= Input records =
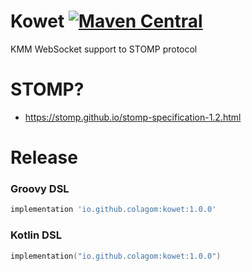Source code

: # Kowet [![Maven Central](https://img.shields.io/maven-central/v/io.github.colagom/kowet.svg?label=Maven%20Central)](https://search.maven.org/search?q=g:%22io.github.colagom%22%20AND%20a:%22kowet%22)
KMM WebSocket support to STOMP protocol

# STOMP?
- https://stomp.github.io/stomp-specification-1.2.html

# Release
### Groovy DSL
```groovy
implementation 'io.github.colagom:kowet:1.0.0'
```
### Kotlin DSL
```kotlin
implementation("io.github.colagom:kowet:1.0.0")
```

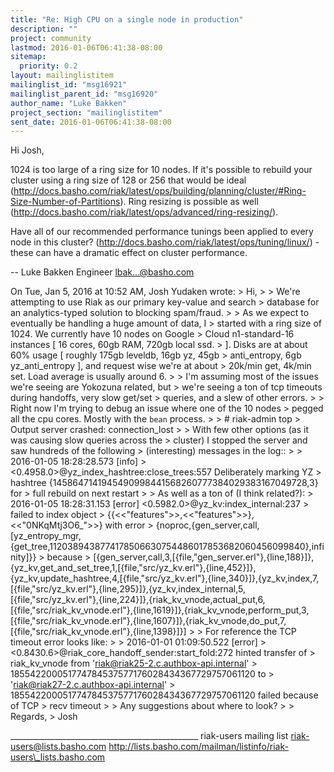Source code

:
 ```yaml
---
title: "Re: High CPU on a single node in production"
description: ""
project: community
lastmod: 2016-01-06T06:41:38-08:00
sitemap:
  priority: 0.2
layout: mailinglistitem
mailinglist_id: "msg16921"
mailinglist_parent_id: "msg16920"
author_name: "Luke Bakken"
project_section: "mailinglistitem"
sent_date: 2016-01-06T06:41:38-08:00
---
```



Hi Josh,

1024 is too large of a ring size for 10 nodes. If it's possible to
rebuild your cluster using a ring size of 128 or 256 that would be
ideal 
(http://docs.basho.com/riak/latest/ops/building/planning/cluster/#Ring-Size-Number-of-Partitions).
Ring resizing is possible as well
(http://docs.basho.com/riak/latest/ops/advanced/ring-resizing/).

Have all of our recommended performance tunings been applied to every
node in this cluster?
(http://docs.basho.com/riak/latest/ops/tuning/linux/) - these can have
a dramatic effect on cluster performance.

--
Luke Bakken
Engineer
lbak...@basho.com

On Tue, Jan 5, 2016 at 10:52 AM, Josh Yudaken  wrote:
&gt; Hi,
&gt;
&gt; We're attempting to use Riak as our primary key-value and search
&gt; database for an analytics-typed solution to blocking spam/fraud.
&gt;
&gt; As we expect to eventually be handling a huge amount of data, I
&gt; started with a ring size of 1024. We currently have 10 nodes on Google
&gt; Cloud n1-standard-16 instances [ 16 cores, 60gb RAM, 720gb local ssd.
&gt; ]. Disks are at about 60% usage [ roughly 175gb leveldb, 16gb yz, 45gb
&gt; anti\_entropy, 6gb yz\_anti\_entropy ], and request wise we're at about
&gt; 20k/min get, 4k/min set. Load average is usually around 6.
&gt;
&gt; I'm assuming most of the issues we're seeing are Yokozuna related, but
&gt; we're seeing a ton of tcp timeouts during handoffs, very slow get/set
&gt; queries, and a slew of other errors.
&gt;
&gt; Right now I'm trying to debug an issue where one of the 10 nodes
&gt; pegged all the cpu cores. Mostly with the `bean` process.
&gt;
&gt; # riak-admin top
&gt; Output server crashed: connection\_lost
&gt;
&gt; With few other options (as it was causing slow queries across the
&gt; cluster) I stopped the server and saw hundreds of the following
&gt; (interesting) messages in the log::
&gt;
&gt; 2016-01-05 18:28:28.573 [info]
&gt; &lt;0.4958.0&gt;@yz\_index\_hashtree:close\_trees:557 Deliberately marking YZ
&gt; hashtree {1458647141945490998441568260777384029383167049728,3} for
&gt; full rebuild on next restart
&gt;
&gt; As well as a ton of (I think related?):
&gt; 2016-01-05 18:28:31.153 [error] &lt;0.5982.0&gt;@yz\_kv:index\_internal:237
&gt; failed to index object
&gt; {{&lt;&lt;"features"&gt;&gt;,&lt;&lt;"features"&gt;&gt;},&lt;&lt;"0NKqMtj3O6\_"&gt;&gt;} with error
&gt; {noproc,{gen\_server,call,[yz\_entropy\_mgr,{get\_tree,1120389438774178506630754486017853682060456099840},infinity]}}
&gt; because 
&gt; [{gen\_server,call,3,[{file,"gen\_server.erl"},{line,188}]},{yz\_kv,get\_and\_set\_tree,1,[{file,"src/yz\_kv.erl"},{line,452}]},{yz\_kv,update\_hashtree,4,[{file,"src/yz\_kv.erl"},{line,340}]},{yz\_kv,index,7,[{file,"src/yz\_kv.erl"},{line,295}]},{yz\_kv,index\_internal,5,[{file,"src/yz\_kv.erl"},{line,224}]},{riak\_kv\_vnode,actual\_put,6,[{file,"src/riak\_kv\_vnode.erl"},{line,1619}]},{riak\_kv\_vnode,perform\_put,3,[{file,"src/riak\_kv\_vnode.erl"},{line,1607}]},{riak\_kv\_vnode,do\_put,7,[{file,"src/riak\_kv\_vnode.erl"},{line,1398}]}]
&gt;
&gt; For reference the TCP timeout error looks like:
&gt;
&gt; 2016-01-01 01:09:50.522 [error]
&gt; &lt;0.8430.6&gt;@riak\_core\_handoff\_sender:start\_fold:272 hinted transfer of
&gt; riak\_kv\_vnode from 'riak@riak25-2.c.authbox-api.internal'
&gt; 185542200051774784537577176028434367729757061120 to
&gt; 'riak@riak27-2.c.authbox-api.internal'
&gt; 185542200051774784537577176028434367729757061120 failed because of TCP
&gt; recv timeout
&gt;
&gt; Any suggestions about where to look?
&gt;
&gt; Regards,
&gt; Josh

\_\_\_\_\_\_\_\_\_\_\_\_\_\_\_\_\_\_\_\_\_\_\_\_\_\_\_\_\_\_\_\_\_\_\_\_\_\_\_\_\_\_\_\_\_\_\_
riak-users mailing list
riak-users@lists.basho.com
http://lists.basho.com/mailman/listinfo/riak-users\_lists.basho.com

...

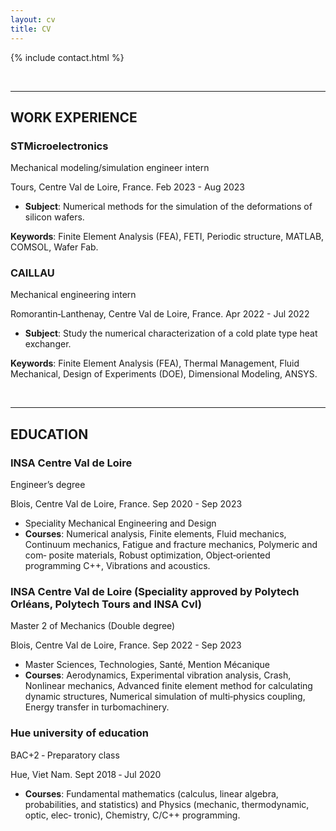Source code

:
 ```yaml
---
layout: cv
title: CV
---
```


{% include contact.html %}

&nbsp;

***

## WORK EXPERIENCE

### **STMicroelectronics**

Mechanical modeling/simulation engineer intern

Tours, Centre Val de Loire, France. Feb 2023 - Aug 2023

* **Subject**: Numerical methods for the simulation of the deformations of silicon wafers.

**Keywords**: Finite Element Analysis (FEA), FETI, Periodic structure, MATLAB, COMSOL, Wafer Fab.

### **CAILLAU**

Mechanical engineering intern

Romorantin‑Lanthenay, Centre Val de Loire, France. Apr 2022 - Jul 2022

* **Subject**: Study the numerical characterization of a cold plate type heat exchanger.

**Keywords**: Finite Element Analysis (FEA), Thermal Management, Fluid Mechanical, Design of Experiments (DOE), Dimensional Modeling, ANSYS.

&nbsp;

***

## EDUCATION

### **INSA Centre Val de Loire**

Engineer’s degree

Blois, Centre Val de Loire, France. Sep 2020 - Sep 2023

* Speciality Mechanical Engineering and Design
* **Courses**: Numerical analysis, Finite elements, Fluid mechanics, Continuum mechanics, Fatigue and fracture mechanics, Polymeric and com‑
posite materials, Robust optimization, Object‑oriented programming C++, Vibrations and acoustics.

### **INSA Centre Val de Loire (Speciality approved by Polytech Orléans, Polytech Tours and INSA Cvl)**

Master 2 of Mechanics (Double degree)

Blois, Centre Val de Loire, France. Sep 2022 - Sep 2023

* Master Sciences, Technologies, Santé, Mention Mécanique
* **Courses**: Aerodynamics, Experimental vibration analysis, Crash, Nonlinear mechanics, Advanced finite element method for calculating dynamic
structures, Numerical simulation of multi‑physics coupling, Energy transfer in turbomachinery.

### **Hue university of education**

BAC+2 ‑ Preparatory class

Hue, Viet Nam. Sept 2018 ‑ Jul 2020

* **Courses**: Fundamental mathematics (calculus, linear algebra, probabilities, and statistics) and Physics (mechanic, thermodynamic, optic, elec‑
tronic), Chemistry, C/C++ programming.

= Task =
Go through the listing above, and whenever a line holds the word "rebuild", copy it.

= Task output =
rebuild your cluster using a ring size of 128 or 256 that would be
&gt; full rebuild on next restart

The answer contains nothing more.